Segment Start: SUPPLIED ENTRIES
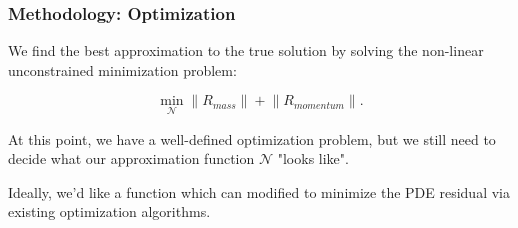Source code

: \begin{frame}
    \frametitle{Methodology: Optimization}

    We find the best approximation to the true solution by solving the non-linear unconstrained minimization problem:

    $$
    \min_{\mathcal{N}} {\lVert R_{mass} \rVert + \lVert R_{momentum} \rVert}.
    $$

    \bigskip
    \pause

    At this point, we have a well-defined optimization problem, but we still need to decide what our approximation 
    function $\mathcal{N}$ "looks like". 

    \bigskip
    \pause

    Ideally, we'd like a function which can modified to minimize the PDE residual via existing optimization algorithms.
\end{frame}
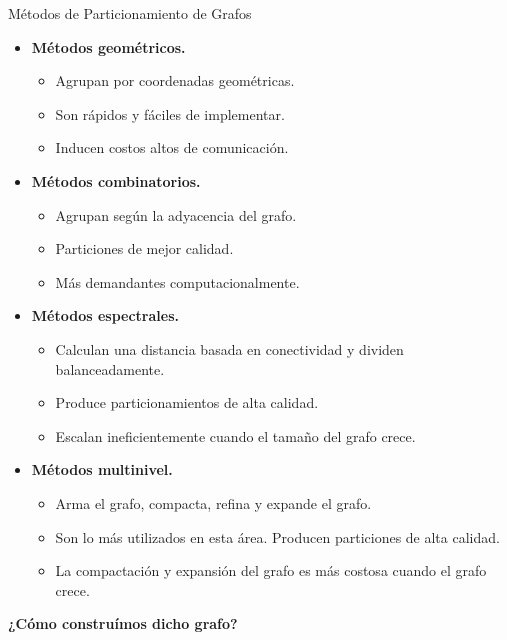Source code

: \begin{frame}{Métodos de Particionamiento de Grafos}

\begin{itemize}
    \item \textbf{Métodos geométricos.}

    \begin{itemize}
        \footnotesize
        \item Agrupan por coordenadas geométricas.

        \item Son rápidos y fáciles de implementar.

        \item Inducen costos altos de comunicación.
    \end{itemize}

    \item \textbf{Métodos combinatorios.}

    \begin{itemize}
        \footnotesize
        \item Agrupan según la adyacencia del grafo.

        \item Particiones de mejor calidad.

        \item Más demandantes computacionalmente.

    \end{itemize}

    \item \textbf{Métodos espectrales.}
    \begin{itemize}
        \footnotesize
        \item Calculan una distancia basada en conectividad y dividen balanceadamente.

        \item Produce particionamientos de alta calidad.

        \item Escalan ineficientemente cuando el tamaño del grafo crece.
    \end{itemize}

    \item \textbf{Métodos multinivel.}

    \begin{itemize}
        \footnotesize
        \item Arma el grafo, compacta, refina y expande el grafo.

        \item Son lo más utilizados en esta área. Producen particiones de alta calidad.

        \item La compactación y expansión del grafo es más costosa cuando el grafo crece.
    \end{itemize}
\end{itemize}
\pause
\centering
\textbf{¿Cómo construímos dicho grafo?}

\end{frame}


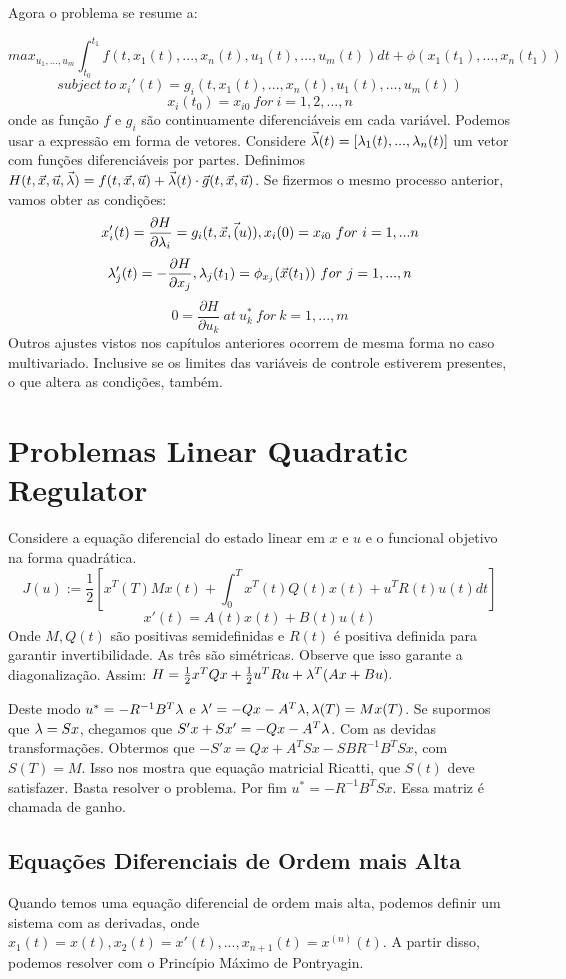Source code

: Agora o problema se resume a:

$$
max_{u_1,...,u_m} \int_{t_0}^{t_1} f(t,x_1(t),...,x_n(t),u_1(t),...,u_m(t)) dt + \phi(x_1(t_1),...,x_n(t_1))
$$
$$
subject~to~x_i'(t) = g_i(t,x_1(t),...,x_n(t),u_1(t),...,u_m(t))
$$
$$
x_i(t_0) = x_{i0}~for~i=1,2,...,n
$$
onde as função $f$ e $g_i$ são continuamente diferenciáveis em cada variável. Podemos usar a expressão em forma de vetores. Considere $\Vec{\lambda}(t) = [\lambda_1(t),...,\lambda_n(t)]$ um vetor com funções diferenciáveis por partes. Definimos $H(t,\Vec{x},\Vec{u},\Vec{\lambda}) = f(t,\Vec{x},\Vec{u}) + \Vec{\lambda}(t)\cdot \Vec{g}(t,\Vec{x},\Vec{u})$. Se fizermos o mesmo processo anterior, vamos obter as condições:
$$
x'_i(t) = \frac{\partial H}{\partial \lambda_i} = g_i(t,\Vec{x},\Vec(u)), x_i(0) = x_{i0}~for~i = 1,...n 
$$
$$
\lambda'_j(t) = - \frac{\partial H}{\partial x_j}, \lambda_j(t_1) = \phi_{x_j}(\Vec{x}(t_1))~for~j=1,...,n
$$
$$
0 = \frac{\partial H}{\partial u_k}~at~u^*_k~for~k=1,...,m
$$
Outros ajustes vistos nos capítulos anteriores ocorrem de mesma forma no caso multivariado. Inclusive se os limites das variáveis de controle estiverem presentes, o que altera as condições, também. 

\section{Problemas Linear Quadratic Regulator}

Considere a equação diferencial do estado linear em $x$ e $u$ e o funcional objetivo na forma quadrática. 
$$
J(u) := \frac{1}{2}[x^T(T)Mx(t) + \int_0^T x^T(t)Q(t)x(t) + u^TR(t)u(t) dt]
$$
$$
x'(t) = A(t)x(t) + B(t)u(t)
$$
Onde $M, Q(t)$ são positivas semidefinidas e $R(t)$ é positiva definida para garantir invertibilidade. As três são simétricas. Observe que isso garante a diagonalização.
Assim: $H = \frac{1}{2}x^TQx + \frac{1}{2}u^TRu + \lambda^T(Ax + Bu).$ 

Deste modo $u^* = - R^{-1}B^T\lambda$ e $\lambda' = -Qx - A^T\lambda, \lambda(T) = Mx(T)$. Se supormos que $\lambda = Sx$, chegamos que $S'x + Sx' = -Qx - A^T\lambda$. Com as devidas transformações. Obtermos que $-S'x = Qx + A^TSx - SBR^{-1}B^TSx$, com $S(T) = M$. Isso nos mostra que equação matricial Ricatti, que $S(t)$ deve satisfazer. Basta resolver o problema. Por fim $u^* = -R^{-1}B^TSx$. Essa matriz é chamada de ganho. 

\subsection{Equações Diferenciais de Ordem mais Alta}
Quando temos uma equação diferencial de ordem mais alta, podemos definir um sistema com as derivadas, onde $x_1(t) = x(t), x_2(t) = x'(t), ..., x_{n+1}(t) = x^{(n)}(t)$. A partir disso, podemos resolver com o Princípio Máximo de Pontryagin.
Segment End: SUPPLIED ENTRIES
TASK OBJECTIVE » Lines from the entries that contain the word "mais" are what the answer must hold.

ANSWER FOR THIS EXERCISE »
\subsection{Equações Diferenciais de Ordem mais Alta}
Quando temos uma equação diferencial de ordem mais alta, podemos definir um sistema com as derivadas, onde $x_1(t) = x(t), x_2(t) = x'(t), ..., x_{n+1}(t) = x^{(n)}(t)$. A partir disso, podemos resolver com o Princípio Máximo de Pontryagin.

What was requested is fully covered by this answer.